Другим важнейшим источником христианства, как мы показали, является греческая мысль. В ней были разработаны идеи о Богосыновстве и Богочеловечестве, находившиеся на периферии внимания зороастрийцев. Происхождение христианства может рассматриваться двояко – с точки зрения внешней и внутренней. При взгляде извне, с точки зрения позитивистской истории религий, христианство представляется комплексом заимствований из зороастризма и эллинизма. С внутренней, собственно религиозной точки зрения, которой придерживаемся мы, в христианстве проявились в отчетливом виде те идеи, которые в качестве пророческих прозрений бытовали у иранцев и греков, а также, хотя и в меньшей степени, у всех народов арийского корня. Ни с той, ни с другой точки зрения христианство не является производным от иудаизма. Присутствие в христианстве и позднем иудаизме некоторых сходных идей объясняется их заимствованием евреями из арийских религий.

Учение Христа в том виде, в котором оно изложено в Евангелиях, не имеет ничего общего с иудаизмом, как таковым. Что касается расового происхождения Спасителя, то оно является вопросом историческим. История, в отличие от метафизики, является областью веры. Знание в ней невозможно в силу единичности и неповторимости ее материала. Поэтому невозможно доказать, что Христос был арием и не был евреем, как, впрочем и опровергнуть это. Данные истории могут лишь подкреплять или подрывать веру, основания которой для разума недоступны. С нашей стороны возможно было лишь привести в достаточном количестве данные, способные подкрепить веру в то, что Христос был арием, что мы и сделали. Церковь учит нас, что Христос был совершенным Богом и совершенным человеком. Поскольку из всех людей арии ближе всего к совершенству, при воплощении он должен был принять именно арийскую плоть.
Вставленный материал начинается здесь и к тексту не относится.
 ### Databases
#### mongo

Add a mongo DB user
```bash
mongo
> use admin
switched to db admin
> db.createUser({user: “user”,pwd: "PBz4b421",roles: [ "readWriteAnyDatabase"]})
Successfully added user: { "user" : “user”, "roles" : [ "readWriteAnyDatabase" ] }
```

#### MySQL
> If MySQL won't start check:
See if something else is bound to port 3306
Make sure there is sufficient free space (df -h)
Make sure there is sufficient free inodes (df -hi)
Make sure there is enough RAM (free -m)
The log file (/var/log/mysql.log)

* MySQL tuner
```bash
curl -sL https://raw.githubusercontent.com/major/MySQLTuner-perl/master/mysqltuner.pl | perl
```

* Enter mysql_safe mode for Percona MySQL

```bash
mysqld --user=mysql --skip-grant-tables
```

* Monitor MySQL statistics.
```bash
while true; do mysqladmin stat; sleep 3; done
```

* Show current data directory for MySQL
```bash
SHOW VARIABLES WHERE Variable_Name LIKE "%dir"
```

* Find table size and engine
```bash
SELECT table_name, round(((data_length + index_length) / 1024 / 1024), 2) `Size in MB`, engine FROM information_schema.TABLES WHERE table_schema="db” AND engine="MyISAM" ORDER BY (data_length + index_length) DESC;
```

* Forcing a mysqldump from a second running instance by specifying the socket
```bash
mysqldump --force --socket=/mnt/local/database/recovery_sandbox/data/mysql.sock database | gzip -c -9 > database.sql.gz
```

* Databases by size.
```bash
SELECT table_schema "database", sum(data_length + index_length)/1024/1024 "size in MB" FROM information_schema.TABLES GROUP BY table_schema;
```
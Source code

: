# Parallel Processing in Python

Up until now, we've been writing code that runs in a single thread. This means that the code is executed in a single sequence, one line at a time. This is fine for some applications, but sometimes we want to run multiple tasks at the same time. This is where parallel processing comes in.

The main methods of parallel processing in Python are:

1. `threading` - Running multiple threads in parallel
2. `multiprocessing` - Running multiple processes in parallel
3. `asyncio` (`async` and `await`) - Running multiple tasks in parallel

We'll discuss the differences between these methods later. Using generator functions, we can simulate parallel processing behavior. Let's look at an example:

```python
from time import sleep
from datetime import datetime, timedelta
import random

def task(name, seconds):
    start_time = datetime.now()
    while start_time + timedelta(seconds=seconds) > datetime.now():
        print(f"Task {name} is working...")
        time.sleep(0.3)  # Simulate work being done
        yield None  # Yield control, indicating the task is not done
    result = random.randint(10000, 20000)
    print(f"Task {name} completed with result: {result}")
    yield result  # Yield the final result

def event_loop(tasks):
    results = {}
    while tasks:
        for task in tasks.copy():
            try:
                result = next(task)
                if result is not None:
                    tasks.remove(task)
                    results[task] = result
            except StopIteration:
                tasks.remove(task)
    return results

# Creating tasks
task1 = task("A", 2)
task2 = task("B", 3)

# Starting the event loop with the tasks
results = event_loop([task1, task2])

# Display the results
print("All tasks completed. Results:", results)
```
Совершенство означает близость к божественному, но тем самым оно означает и отдаленность от тварного. Естественно поэтому, что арии являются наименее материальными из всех людских родов, только в них через плоть просвечивает Дух. Поэтому глупыми являются сетования «язычников» на то, что христианство де отравило ариев заимствованным из иудаизма пессимизмом. Пессимизм иудаизму изначально совершенно чужд. Иудеи до их столкновения с арийской религиозностью вообще не имели представления о духовном измерении бытия. Для ариев же, напротив, это измерение всегда стояло в центре внимания. В силу своей близости к Богу арии как никто другой остро осознают несовершенство отпавшего от него бытия. Именно поэтому экзистенциальный пессимизм является для них естественным мировоззрением. Различаться может лишь его степень – решительное бегство от всякой телесности, как у индоариев и эллинов, или чаяние коренного преобразования плоти, как у зороастрийцев и христиан.

В заключение приведем слова св. Игнатия Богоносца, свидетельствующие о том, что наша точка зрения на происхождение христианства всегда присутствовала в Церкви, начиная уже с первого послеапостольского поколения. В ответ на заявления своих иудействующих современников о том, что они готовы верить только в то, что засвидетельствовано иудейскими писаниями, апостольский отец заявляет: «Для меня древнее [иудейских писаний] – Иисус Христос, непреложно древнее – Его крест, Его смерть, Его воскресение и вера, которая от него» (Филад. 8, 2). «Не христианство уверовало в иудейство, а иудейство в христианство, уверовав в которое, всякий язык приводится к Богу» (Магнез. 10, 3).